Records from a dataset
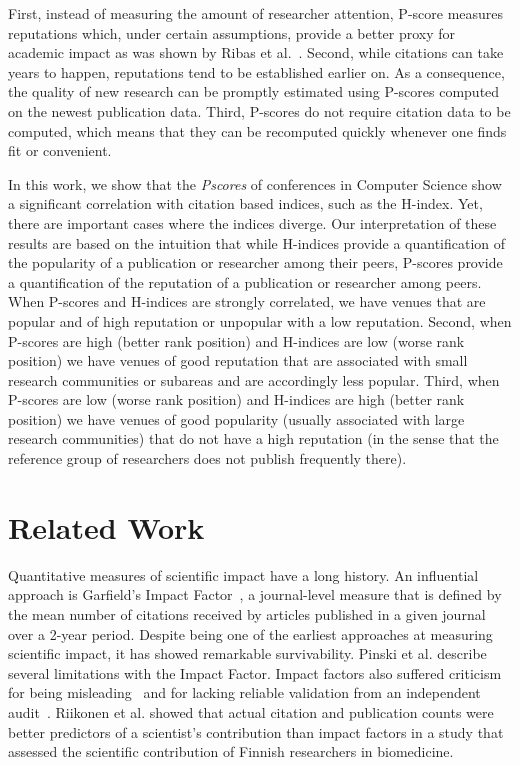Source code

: \documentclass[notitlepage]{svjour3}
\begin{document}
First, instead of measuring the amount of researcher attention, P-score measures reputations
which, under certain assumptions, provide a better proxy for academic impact as was shown by 
Ribas et al.~\cite{Ribas2015a}. Second, while citations can take years to happen, reputations 
tend to be established earlier on. As a consequence, the quality of new research can be 
promptly estimated using P-scores computed on the newest publication data. Third, P-scores do
not require citation data to be computed, which means that they can be recomputed quickly whenever 
one finds fit or convenient.

In this work, we show that the {\em Pscores} of conferences in Computer Science show a significant 
correlation with citation based indices, such as the H-index. Yet, there are important cases where 
the indices diverge. 
Our interpretation of these results are based on the intuition that while H-indices provide a 
quantification of the popularity of a publication or researcher among their peers, P-scores 
provide a quantification of the reputation of a publication or researcher among peers. When
P-scores and H-indices are strongly correlated, we have venues that are popular and of high
reputation or unpopular with a low reputation. Second, when P-scores are high (better rank position) 
and H-indices are low (worse rank position) we have venues of good reputation
that are associated with small research communities or subareas and are accordingly less popular. Third, when P-scores
are low (worse rank position) and H-indices are high (better rank position) we have venues of good popularity 
(usually associated with large research communities) that do not have
a high reputation (in the sense that the reference group of researchers does not publish frequently there).

\section{Related Work}\label{sec:related-work}

Quantitative measures of scientific impact have a long history. An influential approach is
Garfield's Impact Factor~\cite{Garfield1955a}, a journal-level measure that is defined
by the mean number of citations received by articles published in a given journal over a 2-year period. 
Despite being one of the earliest approaches at measuring scientific impact, it has showed remarkable 
survivability. 
Pinski et al. \cite{Pinski1976} describe several limitations with the Impact Factor. Impact factors also suffered 
criticism for being misleading~\cite{Nature2016,Saha2003} and for lacking reliable validation from an independent 
audit~\cite{Rossner2007}. Riikonen et al. \cite{Riikonen2008} showed that actual citation 
and publication counts were better predictors of a scientist's contribution than impact factors in a 
study that assessed the scientific contribution of Finnish researchers in biomedicine.
\end{document}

**Exercise description:** An exact transcription of all the entries is required, without the pictures.

**Task output:**
Source code

: \documentclass[notitlepage]{svjour3}
\begin{document}
First, instead of measuring the amount of researcher attention, P-score measures reputations
which, under certain assumptions, provide a better proxy for academic impact as was shown by 
Ribas et al.~\cite{Ribas2015a}. Second, while citations can take years to happen, reputations 
tend to be established earlier on. As a consequence, the quality of new research can be 
promptly estimated using P-scores computed on the newest publication data. Third, P-scores do
not require citation data to be computed, which means that they can be recomputed quickly whenever 
one finds fit or convenient.

In this work, we show that the {\em Pscores} of conferences in Computer Science show a significant 
correlation with citation based indices, such as the H-index. Yet, there are important cases where 
the indices diverge. 
Our interpretation of these results are based on the intuition that while H-indices provide a 
quantification of the popularity of a publication or researcher among their peers, P-scores 
provide a quantification of the reputation of a publication or researcher among peers. When
P-scores and H-indices are strongly correlated, we have venues that are popular and of high
reputation or unpopular with a low reputation. Second, when P-scores are high (better rank position) 
and H-indices are low (worse rank position) we have venues of good reputation
that are associated with small research communities or subareas and are accordingly less popular. Third, when P-scores
are low (worse rank position) and H-indices are high (better rank position) we have venues of good popularity 
(usually associated with large research communities) that do not have
a high reputation (in the sense that the reference group of researchers does not publish frequently there).

\section{Related Work}\label{sec:related-work}

Quantitative measures of scientific impact have a long history. An influential approach is
Garfield's Impact Factor~\cite{Garfield1955a}, a journal-level measure that is defined
by the mean number of citations received by articles published in a given journal over a 2-year period. 
Despite being one of the earliest approaches at measuring scientific impact, it has showed remarkable 
survivability. 
Pinski et al. \cite{Pinski1976} describe several limitations with the Impact Factor. Impact factors also suffered 
criticism for being misleading~\cite{Nature2016,Saha2003} and for lacking reliable validation from an independent 
audit~\cite{Rossner2007}. Riikonen et al. \cite{Riikonen2008} showed that actual citation 
and publication counts were better predictors of a scientist's contribution than impact factors in a 
study that assessed the scientific contribution of Finnish researchers in biomedicine.
\end{document}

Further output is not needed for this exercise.